I was extraordinarily lucky. I know so many trans people who have lost friends and family in their transitions; I was prepared for the same. Almost without exception, everyone I know has been extraordinarily decent and accepting. I have been treated with more kindness and generosity than I was expecting, and I am extraordinarily grateful for that.

There are a small but vocal and dedicated cadre of people in this country who seem to dedicate almost all their life and energy to attacking and demeaning trans people. They attack us in the press, and in the courts, and in the streets, and they seem to want nothing less than to drive us all back into lives of closeted misery, or worse. Kind-hearted as I am, I find their wanton cruelty and cold malice impossible to comprehend. All I want to do is be happy, and to experience as much of my life as I am able as the person I truly am. There are things about being trans that will always be painful for me; in an ideal world, I would simply have been born unambiguously female, and lived all my life without the pervasive sense of wrongness, detachment and alienation that blighted me until that magical moment two years ago when I finally saw myself in a mirror. Womanhood and girlhood surely carries its own perils and traumas, and that is something I will always strive to change, but they would have been my perils and traumas. There are things which were not and which cannot be which I mourn intensely; but I am also aware that so much of the pain I have experienced comes from living in a world that has failed in so many ways to tolerate and accept my difference. I do think that, despite the bigotry and attacks, the world is becoming a better place. I want to see a future where trans people live lives as untroubled and uncomplicated by their transness as possible.

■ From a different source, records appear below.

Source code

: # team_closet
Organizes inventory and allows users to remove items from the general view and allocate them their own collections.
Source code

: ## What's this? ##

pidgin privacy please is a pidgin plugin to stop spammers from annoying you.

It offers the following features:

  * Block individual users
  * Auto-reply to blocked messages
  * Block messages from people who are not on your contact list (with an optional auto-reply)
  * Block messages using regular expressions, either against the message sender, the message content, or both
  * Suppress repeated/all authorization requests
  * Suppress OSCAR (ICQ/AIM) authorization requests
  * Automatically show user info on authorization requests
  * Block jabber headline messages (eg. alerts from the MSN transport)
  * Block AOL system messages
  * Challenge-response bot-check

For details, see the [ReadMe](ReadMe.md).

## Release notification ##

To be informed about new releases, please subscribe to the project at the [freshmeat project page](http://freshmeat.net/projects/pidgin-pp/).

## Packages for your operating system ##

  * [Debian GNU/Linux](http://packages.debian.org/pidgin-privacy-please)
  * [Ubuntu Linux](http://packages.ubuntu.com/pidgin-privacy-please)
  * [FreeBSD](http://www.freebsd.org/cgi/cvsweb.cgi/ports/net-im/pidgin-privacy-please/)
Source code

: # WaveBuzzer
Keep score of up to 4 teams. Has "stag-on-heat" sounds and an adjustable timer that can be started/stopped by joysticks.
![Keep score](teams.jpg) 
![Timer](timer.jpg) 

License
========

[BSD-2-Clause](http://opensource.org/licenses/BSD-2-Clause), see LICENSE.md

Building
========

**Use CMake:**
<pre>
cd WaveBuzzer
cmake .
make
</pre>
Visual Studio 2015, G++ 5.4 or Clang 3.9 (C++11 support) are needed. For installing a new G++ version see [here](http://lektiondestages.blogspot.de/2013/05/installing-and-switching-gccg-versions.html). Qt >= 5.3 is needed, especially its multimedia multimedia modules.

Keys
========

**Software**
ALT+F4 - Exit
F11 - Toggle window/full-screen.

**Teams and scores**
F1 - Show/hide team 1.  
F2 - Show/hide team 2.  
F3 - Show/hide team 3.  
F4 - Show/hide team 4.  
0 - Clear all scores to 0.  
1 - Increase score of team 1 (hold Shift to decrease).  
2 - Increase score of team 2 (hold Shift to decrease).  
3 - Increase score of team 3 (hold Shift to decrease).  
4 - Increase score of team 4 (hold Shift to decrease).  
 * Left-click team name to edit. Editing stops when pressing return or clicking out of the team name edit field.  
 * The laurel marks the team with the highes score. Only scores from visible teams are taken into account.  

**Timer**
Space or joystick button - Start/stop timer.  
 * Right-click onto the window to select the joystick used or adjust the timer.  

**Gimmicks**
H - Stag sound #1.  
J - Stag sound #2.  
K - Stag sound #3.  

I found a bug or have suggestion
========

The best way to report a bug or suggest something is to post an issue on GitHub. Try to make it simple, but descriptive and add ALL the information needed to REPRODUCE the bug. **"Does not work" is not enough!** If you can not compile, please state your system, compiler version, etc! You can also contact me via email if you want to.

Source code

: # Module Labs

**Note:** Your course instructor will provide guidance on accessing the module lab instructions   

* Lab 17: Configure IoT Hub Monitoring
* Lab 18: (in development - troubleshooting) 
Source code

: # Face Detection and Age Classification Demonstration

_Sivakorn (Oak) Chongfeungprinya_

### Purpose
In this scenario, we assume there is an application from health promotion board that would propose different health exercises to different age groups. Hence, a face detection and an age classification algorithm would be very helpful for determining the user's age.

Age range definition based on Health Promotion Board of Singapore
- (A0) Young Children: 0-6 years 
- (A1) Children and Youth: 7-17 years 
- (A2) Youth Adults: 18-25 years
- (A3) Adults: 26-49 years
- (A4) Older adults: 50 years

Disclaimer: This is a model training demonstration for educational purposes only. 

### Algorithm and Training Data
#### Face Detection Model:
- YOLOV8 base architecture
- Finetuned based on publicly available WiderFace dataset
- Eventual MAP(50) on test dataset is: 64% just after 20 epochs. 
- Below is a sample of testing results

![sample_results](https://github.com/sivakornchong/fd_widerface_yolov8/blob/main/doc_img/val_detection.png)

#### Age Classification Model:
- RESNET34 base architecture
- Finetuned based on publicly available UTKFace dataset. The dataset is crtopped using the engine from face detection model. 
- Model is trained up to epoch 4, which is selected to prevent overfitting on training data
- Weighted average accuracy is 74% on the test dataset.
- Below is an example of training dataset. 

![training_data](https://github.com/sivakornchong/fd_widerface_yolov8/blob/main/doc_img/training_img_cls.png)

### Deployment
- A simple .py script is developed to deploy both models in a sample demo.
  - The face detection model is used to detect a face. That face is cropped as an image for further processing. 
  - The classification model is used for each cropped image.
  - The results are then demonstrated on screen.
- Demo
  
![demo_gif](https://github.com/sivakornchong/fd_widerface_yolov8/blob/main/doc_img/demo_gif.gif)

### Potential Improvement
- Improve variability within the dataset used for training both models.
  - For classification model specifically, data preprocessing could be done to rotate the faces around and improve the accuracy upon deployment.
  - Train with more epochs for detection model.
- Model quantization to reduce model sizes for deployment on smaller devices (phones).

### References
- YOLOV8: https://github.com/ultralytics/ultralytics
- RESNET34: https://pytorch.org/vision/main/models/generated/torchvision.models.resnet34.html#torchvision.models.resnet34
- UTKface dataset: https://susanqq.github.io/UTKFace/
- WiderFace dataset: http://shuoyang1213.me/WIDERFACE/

Because despite these pains, what there also is in my experience and to some degree in all trans experiences is joy. I lived all my life in a cloud of fog, and then rays of sun burst through; A great weight and a great pain is being lifted off of me. I am learning to run, to dance, to sing. I have felt what it is like to be beautiful for the first time, to be truly myself, to be truly alive. It is the most magical, wonderful, profound thing that has ever happened to me; it is awesome and terrible and glorious in the biblical senses of those words.

I am proud to be a woman, and I am proud to be trans. I am proud of the community I have found, of the support and kindness I have been shown. I am proud to be visible, here on this Island. I am looking forward to the rest of my life as myself, and all the joys and challenges to come.

I am ecstatic to be Sydney.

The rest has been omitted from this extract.